I haven’t been paying much attention to this for a while, but most private attempts at one or the other have been met with outcry from the opposition (who frequently support both, it gets confusing). For instance, when Microsoft started talking about Palladium (sp), which was a system to give each processor a unique “tag” that would identify it whenever it did anything (sent an e-mail, made an online purchase, etc) to prevent fraud, piracy, mislabeling, etc, people went absolutely nuts (75% of which could be attributed to the fact that it is Microsoft we’re talking about). Hell, people went nuts when MS started having XP report unique system configs to prevent piracy.

You have a situation where people demand to be able to remain anonymous, yet also demand that they be protected and laws be enforced. Unfortunately for them, it is pretty hard to enforce laws when everyone is anonymous. Kinda like why no one trusts Microsoft’s Passort (or any other competition’s) system. They (it seems) don’t want anyone tracking their activity and purchases. Again, unfortunately, all we’ll see is more and more passwords and usernames and registration and crap to prove who we really are.

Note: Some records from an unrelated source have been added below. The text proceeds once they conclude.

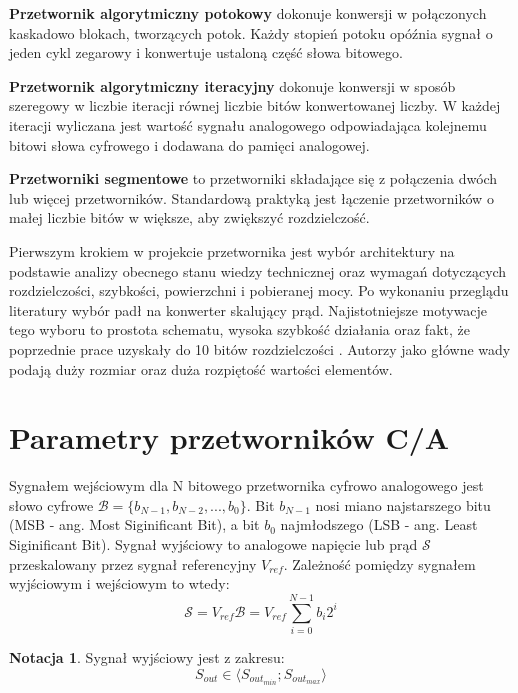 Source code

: \documentclass[10pt,a4paper,twoside]{report}
\theoremstyle{definition}
\newtheorem{notation}{Notacja}[section]
\theoremstyle{definition}
\theoremstyle{definition}
\theoremstyle{definition}
\theoremstyle{definition}
\begin{document}
	{	\textbf{Przetwornik algorytmiczny potokowy} dokonuje konwersji w połączonych kaskadowo blokach, tworzących potok. Każdy stopień potoku opóźnia sygnał o jeden cykl zegarowy i konwertuje ustaloną część słowa bitowego.}

	{	\textbf{Przetwornik algorytmiczny iteracyjny} dokonuje konwersji w sposób szeregowy w liczbie iteracji równej liczbie bitów konwertowanej liczby. W każdej iteracji wyliczana jest wartość sygnału analogowego odpowiadająca kolejnemu bitowi słowa cyfrowego i dodawana do pamięci analogowej.

	{ 	\textbf{Przetworniki segmentowe} to przetworniki składające się z połączenia dwóch lub więcej przetworników. Standardową praktyką jest łączenie przetworników o małej liczbie bitów w większe, aby zwiększyć rozdzielczość. }

	{	Pierwszym krokiem w projekcie przetwornika jest wybór architektury na podstawie analizy obecnego stanu wiedzy technicznej oraz wymagań dotyczących rozdzielczości, szybkości, powierzchni i pobieranej mocy. Po wykonaniu przeglądu literatury wybór padł na konwerter skalujący prąd. Najistotniejsze motywacje tego wyboru to prostota schematu, wysoka szybkość działania \cite{cmosanal} oraz fakt, że poprzednie prace uzyskały do 10 bitów rozdzielczości \cite{plassche}.	Autorzy \cite{cmosanal} jako główne wady podają duży rozmiar oraz duża rozpiętość wartości elementów.}
	
	\section{Parametry przetworników C/A}
	{	Sygnałem wejściowym dla N bitowego przetwornika cyfrowo analogowego jest słowo cyfrowe $\mathcal{B}=\{b_{N-1},b_{N-2},...,b_0\}$. Bit $b_{N-1}$ nosi miano najstarszego bitu (MSB - ang. Most Siginificant Bit), a bit $b_0$ najmłodszego (LSB - ang. Least Siginificant Bit). Sygnał wyjściowy to analogowe napięcie lub prąd $\mathcal{S}$ przeskalowany przez sygnał referencyjny $V_{ref}$. Zależność pomiędzy sygnałem wyjściowym i wejściowym to wtedy:
		\begin{equation}
		\mathcal{S} = V_{ref}\mathcal{B} = V_{ref} {\sum_{i=0}^{N-1} b_i2^i}
		\end{equation}	}
	
	\begin{notation}{Sygnał wyjściowy jest z zakresu:}
		$$
		S_{out} \in \langle S_{out_{min}} ;  S_{out_{max}} \rangle
		$$
	\end{notation}
	
}
\end{document}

In essence - laws are a lot easier to enforce when the enforcers know everything about everyone. On the flip side, knowing everything about everyone can be horribly mishandled and abused, and we won’t let it happen.

To be fair, Palladium was a lot more than a unique tag for each computer - perhaps you’re thinking of the processor ID on some Pentium chips.

A lot of the outcry over Palladium/TCPA was that the secret key inside each computer was to be kept secret from the computer’s owner, not just the outside world. It might keep your email protected from unauthorized viewers, but you yourself could become an “unauthorized viewer” at the email software company’s whim, and your PC would be on their side, not yours.

A few basic changes (let the owner access his key, let the owner choose whether to trust an unsigned program, make it more compatible with open source software) would have made Palladium more palatable as system to protect PC users’ security and privacy… but that was never the intent of the project. The security it provided was for software and media companies, not users.